AMMAN (Reuters) - Russia and its allies halted air strikes in Syria's Idlib region on Sunday as a ceasefire agreed with Turkey came into force, residents, rebels and respondents said, although few were optimistic the truce would hold.
Hundreds of thousands of people have fled Idlib province in recent weeks as Russian jets and Syrian artillery pounded towns and villages in a renewed government assault aimed at clearing the opposition from its last bastion in the northwest of the country.
Turkey’s defence ministry said it was closely following ceasefire agreements in Idlib on Sunday, adding that the situation was calm "except for one or two separate incidents".
Turkey, which for years has backed Syrian rebels fighting to oust President Bashar al-Assad, said on Friday it had agreed the ceasefire with Russia to stem the flow of tens of thousands of civilians uprooted by the violence.[L8N29F45Y]
The latest offensive had brought the Russian-led military campaign closer to heavily crowded parts of Idlib province, where nearly three million people are trapped, the vast majority women and children, according to the United Nations.
Senior U.N. officials said this month that the humanitarian situation had become more acute with at least 300,000 civilians now on the run in Idlib, adding to the more than half a million people who fled earlier bouts of fighting to the safety of camps near the Turkish border.
Moscow says its forces, along with the Syrian army and Iranian-backed militias fighting alongside them, are fending off terror attacks by al Qaeda militants whom they say hit populated, government-held areas.
However, they accuse the rebels of wrecking a "de-escalation zone" brokered two-years ago between Turkey and Russia.
The Syrian army said on Sunday that insurgent rockets had killed two people during shelling of residential areas in Aleppo city. Rebels and witnesses said that at least a dozen towns were hit by artillery bombing from army posts.
"Aerial bombing stopped but many towns and villages continued to be targeted by artillery rounds," Mohamad Rashid, an activist said.
Rebels said pro-government forces were massing on the front lines and army helicopters had dropped leaflets calling on civilians to surrender and evacuate rebel-held areas.
"There is no return to the decision to cleanse all areas of the terrorist killers so join your army in achieving victory," said a pamphlet dropped on rebel-held areas.
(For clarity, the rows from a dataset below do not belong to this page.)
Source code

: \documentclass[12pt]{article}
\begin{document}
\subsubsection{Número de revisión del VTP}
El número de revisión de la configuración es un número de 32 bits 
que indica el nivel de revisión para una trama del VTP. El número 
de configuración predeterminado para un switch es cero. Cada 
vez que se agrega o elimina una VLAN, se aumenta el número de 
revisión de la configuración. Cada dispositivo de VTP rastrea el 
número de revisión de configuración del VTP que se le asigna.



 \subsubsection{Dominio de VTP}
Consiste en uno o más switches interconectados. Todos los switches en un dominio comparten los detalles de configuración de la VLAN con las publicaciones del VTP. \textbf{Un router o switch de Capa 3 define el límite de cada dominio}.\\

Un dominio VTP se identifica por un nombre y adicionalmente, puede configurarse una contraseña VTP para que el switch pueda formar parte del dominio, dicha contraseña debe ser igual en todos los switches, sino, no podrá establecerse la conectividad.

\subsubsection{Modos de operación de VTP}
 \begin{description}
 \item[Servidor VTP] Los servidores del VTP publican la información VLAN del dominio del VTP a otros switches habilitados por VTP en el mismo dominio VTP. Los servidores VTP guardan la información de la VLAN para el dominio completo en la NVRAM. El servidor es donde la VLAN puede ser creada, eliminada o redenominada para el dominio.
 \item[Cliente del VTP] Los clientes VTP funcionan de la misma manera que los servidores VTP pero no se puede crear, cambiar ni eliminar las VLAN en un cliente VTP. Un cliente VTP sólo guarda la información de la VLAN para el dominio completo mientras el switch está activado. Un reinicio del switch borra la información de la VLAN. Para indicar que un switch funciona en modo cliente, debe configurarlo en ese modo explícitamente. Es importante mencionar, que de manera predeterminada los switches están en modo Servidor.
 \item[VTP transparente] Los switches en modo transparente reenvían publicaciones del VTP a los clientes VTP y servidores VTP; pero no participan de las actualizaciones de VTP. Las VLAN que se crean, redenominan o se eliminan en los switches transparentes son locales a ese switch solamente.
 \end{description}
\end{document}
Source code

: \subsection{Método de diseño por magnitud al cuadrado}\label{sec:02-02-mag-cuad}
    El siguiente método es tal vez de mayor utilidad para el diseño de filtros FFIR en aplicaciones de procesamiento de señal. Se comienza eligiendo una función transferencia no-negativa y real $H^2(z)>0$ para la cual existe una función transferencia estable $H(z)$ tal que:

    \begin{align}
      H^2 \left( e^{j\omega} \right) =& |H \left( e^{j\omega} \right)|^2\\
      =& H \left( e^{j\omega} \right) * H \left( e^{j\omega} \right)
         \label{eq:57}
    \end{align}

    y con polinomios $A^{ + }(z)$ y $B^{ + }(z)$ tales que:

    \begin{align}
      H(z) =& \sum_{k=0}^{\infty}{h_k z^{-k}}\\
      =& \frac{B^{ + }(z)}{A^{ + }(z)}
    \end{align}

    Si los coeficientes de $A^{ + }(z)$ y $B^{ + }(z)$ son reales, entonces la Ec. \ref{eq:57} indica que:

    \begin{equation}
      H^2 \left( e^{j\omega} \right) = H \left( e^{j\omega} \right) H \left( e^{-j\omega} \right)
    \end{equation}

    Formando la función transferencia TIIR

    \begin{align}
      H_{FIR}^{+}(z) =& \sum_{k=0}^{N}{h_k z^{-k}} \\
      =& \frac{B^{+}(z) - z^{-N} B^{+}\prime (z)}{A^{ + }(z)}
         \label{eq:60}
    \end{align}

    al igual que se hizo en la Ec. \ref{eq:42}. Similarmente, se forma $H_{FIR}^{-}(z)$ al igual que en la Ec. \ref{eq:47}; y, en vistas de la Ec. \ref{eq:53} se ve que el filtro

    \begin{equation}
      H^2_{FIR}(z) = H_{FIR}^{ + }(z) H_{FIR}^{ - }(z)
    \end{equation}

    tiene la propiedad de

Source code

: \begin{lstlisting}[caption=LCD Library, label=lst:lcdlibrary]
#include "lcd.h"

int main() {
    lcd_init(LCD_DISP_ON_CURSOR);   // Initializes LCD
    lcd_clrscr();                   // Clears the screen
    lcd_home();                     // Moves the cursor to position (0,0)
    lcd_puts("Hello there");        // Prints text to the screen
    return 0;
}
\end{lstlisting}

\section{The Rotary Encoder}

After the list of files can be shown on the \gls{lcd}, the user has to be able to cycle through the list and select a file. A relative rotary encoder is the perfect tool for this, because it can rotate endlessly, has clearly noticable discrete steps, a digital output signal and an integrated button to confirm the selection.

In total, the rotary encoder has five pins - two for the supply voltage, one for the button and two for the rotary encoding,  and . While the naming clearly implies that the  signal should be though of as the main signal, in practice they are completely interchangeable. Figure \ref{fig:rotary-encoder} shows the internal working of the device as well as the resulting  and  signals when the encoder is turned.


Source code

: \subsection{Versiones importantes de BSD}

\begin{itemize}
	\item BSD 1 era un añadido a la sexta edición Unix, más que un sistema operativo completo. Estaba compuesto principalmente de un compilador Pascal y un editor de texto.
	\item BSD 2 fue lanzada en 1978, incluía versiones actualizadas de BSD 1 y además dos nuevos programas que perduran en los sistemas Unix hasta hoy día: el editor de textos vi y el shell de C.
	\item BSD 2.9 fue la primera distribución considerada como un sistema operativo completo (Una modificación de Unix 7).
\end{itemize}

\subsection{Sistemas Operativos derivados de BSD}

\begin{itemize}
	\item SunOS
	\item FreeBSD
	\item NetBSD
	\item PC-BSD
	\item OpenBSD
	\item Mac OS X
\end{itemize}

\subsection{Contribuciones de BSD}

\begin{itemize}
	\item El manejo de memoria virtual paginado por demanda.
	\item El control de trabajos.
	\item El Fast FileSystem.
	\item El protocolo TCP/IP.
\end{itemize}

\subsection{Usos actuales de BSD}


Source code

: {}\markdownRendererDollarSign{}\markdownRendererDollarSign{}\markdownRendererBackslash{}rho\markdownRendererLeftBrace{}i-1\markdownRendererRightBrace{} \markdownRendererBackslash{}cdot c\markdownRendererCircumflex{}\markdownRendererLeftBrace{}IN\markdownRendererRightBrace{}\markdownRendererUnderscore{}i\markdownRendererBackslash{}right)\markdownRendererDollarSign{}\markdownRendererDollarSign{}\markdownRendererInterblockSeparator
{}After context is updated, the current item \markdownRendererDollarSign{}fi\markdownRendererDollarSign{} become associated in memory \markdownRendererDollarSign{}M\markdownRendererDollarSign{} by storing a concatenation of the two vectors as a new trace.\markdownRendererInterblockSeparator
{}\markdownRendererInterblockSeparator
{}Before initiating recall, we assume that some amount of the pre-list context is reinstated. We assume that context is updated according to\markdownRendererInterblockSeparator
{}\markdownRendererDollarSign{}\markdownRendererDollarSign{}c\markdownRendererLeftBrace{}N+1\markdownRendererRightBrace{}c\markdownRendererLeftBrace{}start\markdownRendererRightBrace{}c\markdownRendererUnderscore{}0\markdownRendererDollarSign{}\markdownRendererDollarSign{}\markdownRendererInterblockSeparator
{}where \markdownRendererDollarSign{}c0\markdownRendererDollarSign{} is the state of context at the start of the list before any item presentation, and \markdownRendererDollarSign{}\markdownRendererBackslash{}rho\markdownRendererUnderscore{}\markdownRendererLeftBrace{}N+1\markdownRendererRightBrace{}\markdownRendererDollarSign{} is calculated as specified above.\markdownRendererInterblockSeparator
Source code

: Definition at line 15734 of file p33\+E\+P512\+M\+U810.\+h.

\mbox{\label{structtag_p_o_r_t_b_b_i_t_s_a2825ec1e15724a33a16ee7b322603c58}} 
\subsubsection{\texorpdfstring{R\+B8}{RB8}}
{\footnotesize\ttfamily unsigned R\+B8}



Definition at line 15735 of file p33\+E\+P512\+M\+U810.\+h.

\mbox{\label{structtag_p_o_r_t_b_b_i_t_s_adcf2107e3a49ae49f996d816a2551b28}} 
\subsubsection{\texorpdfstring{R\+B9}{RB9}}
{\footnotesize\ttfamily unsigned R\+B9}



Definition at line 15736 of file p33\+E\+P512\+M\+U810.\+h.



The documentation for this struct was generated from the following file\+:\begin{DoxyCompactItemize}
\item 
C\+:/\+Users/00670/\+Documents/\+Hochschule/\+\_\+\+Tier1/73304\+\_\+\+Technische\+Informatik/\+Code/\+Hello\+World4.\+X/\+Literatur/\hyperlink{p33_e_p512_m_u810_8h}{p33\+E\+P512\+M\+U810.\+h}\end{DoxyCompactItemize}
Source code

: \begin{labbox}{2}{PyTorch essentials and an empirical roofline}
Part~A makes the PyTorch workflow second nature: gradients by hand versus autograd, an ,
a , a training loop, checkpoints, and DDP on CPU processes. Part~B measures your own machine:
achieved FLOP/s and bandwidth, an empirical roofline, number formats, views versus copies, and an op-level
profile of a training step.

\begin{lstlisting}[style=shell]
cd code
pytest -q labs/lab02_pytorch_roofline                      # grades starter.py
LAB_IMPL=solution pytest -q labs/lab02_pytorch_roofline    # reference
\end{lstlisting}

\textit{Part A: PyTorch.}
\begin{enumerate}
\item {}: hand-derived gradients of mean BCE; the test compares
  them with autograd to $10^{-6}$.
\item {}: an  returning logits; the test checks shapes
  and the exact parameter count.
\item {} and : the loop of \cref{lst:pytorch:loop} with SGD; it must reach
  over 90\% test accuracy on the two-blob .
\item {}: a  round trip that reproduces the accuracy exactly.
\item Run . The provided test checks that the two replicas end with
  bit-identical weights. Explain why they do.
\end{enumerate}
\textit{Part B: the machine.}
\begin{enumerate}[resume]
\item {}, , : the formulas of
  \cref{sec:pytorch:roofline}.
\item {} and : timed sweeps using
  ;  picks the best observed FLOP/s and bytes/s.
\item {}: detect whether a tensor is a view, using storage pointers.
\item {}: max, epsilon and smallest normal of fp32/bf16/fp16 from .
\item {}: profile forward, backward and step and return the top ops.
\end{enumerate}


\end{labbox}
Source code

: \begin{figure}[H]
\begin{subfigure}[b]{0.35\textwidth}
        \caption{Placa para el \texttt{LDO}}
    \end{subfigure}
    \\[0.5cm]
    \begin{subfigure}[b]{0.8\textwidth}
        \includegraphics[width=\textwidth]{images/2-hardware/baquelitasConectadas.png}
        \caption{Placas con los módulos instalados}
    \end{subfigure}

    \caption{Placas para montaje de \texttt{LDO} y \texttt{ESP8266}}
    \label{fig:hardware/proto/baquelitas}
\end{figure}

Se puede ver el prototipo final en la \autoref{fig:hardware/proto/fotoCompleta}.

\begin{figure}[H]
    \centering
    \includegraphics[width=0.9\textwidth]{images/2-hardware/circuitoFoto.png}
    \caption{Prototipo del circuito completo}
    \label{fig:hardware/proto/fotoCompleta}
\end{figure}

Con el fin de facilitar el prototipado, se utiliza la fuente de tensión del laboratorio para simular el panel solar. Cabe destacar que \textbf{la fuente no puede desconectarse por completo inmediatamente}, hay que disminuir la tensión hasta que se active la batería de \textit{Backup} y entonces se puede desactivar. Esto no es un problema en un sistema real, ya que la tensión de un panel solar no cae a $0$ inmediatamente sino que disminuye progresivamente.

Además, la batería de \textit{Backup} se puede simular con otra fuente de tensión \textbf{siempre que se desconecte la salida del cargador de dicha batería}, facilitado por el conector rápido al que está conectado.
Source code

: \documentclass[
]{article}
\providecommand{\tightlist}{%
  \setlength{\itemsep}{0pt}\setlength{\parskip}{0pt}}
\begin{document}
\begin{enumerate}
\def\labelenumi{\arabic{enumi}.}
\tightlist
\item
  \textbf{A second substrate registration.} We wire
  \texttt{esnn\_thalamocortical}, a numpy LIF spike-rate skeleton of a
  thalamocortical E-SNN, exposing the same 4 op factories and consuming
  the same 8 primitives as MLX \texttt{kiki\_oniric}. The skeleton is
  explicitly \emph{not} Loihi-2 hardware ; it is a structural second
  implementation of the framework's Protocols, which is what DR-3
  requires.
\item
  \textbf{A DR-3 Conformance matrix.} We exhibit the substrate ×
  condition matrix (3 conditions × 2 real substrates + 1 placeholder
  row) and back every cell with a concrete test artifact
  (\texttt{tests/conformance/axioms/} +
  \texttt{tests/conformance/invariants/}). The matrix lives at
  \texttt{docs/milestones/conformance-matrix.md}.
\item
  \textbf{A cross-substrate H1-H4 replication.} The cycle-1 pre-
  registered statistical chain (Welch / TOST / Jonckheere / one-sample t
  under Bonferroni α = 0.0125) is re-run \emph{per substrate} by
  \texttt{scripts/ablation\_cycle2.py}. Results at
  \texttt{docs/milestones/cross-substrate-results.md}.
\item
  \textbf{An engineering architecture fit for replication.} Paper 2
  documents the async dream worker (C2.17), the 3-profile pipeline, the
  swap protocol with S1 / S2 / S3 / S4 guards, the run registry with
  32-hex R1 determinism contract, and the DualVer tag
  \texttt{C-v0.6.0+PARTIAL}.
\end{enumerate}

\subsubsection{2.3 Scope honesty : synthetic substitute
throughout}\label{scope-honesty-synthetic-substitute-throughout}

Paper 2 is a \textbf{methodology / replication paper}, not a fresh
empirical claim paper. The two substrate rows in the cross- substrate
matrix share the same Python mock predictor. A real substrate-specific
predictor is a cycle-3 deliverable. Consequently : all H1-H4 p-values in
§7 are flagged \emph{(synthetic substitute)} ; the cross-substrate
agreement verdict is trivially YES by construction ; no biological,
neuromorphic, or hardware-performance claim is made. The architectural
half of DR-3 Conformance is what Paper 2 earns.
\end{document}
Past truces have proved short lived in the months-long bloody campaign to wrest control of the last rebel stronghold that has killed hundreds and left dozens of towns and villages in ruins.
On the eve of the ceasefire, at least seventeen people, mostly women and children, were killed in Syrian and Russian bombing of four main towns in Idlib province on Saturday, residents and rescuers said.